▸ Required action
Report every line of the records below that contains the word "getLocationHashId".

▸ Task data
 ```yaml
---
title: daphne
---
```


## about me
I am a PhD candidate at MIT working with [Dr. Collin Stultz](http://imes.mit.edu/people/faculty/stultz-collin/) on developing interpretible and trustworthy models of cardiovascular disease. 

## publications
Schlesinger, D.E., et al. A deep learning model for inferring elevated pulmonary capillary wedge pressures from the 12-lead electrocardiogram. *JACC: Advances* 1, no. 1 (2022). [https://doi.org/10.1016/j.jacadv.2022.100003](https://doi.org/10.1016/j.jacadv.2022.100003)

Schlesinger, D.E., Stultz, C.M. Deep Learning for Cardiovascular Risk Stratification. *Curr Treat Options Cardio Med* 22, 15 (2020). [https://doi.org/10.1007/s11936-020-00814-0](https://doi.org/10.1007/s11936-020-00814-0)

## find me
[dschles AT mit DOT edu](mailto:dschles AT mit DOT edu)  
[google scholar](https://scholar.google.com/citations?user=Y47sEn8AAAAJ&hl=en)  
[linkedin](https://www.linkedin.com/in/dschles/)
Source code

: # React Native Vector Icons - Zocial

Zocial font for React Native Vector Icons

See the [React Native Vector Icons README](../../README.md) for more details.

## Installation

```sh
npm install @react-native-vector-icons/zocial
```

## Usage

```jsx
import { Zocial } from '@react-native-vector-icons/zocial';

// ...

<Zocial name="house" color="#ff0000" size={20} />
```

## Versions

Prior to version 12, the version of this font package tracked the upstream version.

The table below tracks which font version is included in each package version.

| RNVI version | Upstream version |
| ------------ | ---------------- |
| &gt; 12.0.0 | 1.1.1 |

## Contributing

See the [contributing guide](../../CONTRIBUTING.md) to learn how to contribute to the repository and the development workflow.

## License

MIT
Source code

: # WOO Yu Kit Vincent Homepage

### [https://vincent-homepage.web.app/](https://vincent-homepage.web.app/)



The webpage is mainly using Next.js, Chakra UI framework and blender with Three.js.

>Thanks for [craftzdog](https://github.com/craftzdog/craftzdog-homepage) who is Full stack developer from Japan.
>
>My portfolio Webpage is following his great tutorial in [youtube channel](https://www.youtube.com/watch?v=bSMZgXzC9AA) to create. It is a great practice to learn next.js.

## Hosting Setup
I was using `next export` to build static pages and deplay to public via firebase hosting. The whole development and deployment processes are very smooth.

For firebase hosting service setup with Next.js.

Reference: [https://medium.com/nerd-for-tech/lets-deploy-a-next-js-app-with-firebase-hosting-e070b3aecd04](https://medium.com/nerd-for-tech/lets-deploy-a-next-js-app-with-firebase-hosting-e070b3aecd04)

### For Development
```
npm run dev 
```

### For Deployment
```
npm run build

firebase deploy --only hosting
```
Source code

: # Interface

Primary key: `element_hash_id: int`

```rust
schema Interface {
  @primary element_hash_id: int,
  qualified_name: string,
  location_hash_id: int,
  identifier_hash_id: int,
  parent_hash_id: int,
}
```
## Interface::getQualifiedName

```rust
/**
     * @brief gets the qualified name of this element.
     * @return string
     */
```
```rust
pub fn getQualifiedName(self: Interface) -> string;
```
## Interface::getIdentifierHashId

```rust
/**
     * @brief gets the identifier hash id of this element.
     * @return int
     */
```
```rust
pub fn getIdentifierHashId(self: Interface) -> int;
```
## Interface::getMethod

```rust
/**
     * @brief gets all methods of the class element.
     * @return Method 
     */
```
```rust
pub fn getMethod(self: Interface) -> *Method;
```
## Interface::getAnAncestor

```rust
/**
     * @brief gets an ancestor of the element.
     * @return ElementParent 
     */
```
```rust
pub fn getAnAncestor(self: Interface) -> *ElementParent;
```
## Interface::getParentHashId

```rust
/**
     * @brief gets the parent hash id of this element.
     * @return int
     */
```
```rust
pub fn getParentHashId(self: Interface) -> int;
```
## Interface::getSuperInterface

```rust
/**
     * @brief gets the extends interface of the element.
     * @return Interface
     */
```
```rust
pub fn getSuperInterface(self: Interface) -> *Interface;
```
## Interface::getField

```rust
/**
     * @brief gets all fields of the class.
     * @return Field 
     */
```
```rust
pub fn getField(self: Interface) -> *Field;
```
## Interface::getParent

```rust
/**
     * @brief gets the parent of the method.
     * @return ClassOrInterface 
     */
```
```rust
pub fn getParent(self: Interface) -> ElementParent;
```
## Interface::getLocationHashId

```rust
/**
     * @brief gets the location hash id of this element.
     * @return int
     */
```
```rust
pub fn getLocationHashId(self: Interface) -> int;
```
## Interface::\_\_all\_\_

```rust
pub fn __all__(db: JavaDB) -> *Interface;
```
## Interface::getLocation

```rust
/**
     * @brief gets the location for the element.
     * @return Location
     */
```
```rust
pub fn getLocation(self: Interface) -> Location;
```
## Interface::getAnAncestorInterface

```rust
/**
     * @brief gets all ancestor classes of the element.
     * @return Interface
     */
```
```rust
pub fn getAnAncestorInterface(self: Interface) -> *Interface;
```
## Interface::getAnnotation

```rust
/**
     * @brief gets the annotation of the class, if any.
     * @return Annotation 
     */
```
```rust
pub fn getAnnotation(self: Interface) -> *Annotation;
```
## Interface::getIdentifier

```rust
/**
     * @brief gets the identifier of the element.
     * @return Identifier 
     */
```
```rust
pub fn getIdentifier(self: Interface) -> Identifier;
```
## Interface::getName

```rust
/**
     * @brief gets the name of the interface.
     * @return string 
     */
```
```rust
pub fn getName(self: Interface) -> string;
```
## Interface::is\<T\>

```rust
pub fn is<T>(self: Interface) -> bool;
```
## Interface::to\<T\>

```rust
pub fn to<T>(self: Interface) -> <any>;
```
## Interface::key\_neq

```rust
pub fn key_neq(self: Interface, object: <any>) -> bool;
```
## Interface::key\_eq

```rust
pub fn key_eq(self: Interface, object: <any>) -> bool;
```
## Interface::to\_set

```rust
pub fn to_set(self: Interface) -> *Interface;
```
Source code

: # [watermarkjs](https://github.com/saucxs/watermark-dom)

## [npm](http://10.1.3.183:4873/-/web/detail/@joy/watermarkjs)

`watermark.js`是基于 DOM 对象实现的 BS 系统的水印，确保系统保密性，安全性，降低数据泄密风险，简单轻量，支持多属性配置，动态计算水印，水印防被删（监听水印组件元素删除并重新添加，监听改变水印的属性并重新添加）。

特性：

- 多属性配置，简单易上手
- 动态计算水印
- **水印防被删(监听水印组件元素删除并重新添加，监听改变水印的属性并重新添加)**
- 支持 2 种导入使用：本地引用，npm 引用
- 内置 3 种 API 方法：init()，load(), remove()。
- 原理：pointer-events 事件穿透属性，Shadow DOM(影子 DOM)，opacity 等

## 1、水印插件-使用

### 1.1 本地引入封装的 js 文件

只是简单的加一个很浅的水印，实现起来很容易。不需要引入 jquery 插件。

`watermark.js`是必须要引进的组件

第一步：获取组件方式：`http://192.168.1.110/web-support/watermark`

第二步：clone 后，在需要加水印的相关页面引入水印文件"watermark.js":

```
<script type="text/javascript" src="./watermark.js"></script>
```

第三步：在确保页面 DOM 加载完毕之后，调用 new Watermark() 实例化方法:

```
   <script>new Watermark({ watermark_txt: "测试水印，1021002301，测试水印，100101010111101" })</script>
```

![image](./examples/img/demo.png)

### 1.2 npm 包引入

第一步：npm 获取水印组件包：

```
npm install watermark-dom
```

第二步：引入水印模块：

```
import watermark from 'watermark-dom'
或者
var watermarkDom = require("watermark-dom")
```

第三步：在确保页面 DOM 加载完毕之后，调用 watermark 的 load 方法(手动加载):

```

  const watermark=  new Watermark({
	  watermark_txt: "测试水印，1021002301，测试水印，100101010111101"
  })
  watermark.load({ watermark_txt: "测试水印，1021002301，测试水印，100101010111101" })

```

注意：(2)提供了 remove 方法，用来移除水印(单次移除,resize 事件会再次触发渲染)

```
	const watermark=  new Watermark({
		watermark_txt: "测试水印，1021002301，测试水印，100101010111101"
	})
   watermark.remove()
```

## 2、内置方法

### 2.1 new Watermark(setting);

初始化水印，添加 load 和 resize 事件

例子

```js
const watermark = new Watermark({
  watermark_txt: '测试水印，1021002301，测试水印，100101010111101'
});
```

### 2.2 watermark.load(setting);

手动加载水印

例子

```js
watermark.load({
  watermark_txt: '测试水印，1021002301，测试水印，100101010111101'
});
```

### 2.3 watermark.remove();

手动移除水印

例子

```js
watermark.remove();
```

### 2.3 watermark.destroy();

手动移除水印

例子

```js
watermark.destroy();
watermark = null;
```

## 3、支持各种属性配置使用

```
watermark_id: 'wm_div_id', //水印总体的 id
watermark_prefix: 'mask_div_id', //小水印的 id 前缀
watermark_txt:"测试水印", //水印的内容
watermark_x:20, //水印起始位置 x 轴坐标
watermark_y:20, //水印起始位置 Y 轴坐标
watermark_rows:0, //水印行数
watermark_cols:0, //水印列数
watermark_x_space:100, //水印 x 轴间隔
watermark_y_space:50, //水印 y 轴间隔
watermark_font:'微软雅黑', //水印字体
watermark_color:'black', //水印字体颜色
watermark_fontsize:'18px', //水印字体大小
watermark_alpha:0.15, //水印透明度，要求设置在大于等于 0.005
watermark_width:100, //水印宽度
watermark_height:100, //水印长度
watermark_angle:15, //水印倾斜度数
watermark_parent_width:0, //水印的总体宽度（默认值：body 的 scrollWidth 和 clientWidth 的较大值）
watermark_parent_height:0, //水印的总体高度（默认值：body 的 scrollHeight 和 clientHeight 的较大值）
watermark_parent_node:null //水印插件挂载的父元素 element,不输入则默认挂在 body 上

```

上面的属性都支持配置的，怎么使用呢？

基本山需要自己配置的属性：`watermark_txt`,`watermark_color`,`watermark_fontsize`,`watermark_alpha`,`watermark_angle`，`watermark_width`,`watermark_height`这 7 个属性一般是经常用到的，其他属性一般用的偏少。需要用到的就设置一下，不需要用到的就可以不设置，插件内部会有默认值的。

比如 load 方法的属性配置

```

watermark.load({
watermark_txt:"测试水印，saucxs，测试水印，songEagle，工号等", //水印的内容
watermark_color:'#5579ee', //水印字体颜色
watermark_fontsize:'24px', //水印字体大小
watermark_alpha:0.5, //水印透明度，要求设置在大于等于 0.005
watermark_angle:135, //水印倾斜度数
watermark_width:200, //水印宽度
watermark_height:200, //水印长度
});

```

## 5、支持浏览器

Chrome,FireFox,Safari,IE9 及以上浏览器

▸ Result for this exercise
## Interface::getLocationHashId
pub fn getLocationHashId(self: Interface) -> int;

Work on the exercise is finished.